Lucie le lanzó una mirada.

—¡Ya sabes lo que quiero decir! —replicó—. Y tengo una gran noticia: por fin me han comunicado que he conseguido la dirección del vídeo musical de una cantante que es lo último, todo un éxito en Europa: Isabella. Me moría de ganas de hacerlo.

—Enhorabuena —la felicitó K.C.—. Creo que la vi en uno de esos concursos de Eurovisión. —Se percató de la mirada que le dirigió Catherine—. ¿Qué pasa? Resulta que tengo satélite. Me interesa el mundo que me rodea. Los abogados pueden permitirse muchos más canales que los editores, eso tenlo por seguro.

—La cuestión es que apenas tengo tiempo de terminar este trabajo y antes de darme cuenta voy a estar en Italia.

—¿Cómo dices? —Darwin se pasó el cabello oscuro por detrás de las orejas, como si quisiera oír con más claridad—. ¿Adónde te vas y cuándo?

Quería estar sinceramente contenta por Lucie, sabía lo mucho que estaba trabajando.

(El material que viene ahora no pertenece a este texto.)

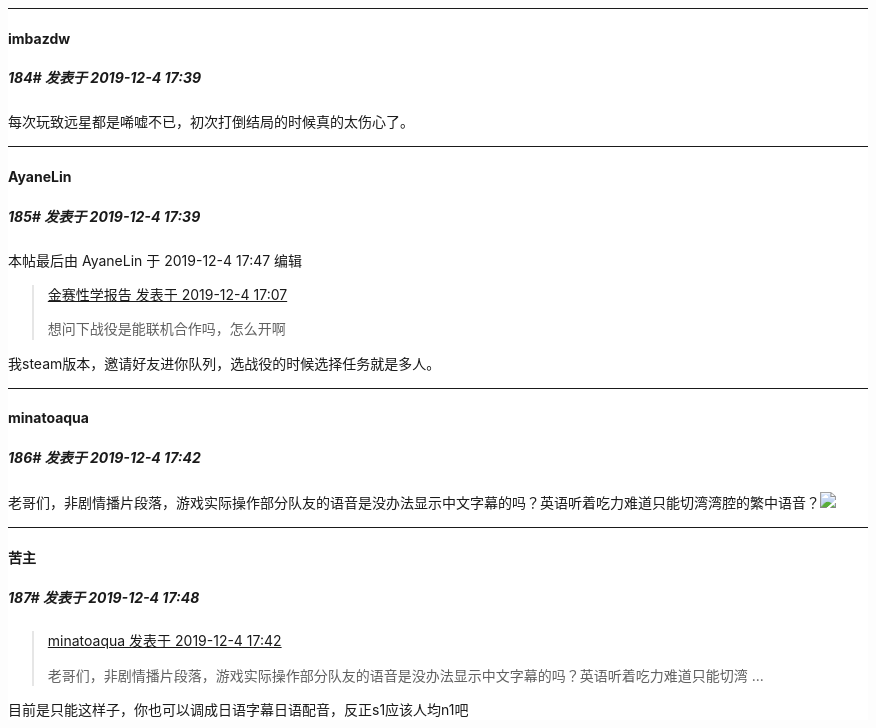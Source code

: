 
-----

####  imbazdw  
##### 184#       发表于 2019-12-4 17:39




每次玩致远星都是唏嘘不已，初次打倒结局的时候真的太伤心了。







-----

####  AyaneLin  
##### 185#       发表于 2019-12-4 17:39



 本帖最后由 AyaneLin 于 2019-12-4 17:47 编辑 
<blockquote><a href="httphttps://bbs.saraba1st.com/2b/forum.php?mod=redirect&amp;goto=findpost&amp;pid=45721002&amp;ptid=1865801" target="_blank">金赛性学报告 发表于 2019-12-4 17:07</a>

想问下战役是能联机合作吗，怎么开啊</blockquote>
我steam版本，邀请好友进你队列，选战役的时候选择任务就是多人。







-----

####  minatoaqua  
##### 186#       发表于 2019-12-4 17:42




老哥们，非剧情播片段落，游戏实际操作部分队友的语音是没办法显示中文字幕的吗？英语听着吃力难道只能切湾湾腔的繁中语音？<img src="https://static.saraba1st.com/image/smiley/face2017/001.png" referrerpolicy="no-referrer">







-----

####  苦主  
##### 187#       发表于 2019-12-4 17:48



<blockquote><a href="httphttps://bbs.saraba1st.com/2b/forum.php?mod=redirect&amp;goto=findpost&amp;pid=45721389&amp;ptid=1865801" target="_blank">minatoaqua 发表于 2019-12-4 17:42</a>

老哥们，非剧情播片段落，游戏实际操作部分队友的语音是没办法显示中文字幕的吗？英语听着吃力难道只能切湾 ...</blockquote>
目前是只能这样子，你也可以调成日语字幕日语配音，反正s1应该人均n1吧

No sin esfuerzo, logró esbozar una sonrisa con la boca cerrada.

—Conseguí el vídeo de Isabella —le dijo Lucie a Darwin—. Pero podría ser que esto cambiara un poco las cosas, de manera que ya hablaremos luego, ¿de acuerdo? ¿Qué te han regalado? se inclinó y susurró al oído de Darwin—: He hecho enviar una cosa a tu apartamento. Te llegará dentro de poco. —Volvió a ponerse de pie y tomó un conejito de algodón orgánico—. ¡Qué mono! ¿Quién eligió esto?

—Fui yo —dijo Catherine—. Está hecho con algodón de comercio justo. Me costó un dineral, pero me siento muy, muy bien conmigo misma.

—Nunca hubiera pensado que fueras de ésas a las que se les desorbitan los ojos cuando ven cosas de bebé, Cat —comentó Lucie—. No me pareces el estereotipo de madre.

—Sí, ya —aceptó Catherine—. No es la primera vez que lo oigo.

—No pasa nada por no tener hijos, señoras —terció K.C.—. Catherine y yo no somos las típicas mamaítas. El mundo ya está bastante superpoblado. Además, a mí los niños no me gustan. A excepción de los presentes, claro está —dijo, y alzó la copa en dirección al vientre de Darwin para hacer un brindis; luego, la movió levemente en dirección a Dakota y meneó la cabeza.

—Eso táchalo, jovencita —dijo K.C. dirigiéndose a Dakota—. Tú ya no eres una niña. Pronto estarás llevando la tienda y luego el mundo, o viceversa.

—¿Llevando la tienda? —exclamaron Peri y Dakota al unísono.

¿Ya había llegado el momento? Hubo una breve pausa en la conversación y entonces Peri empezó de nuevo a meter el papel de regalo en la bolsa de basura de manera compulsiva y Dakota se alejó para mirar por la ventana, observar los taxis amarillos que subían y bajaban por Broadway, los faros que brillaban mientras empezaba a caer la noche. Todas las demás estaban embobadas con la pareja de moisés de mimbre para los que Anita había confeccionado unas mantas al estilo de los paños de cocina, con hilo lavable a máquina, y se rieron cuando Darwin se frotó las mejillas con ellas y comentó lo suaves que eran.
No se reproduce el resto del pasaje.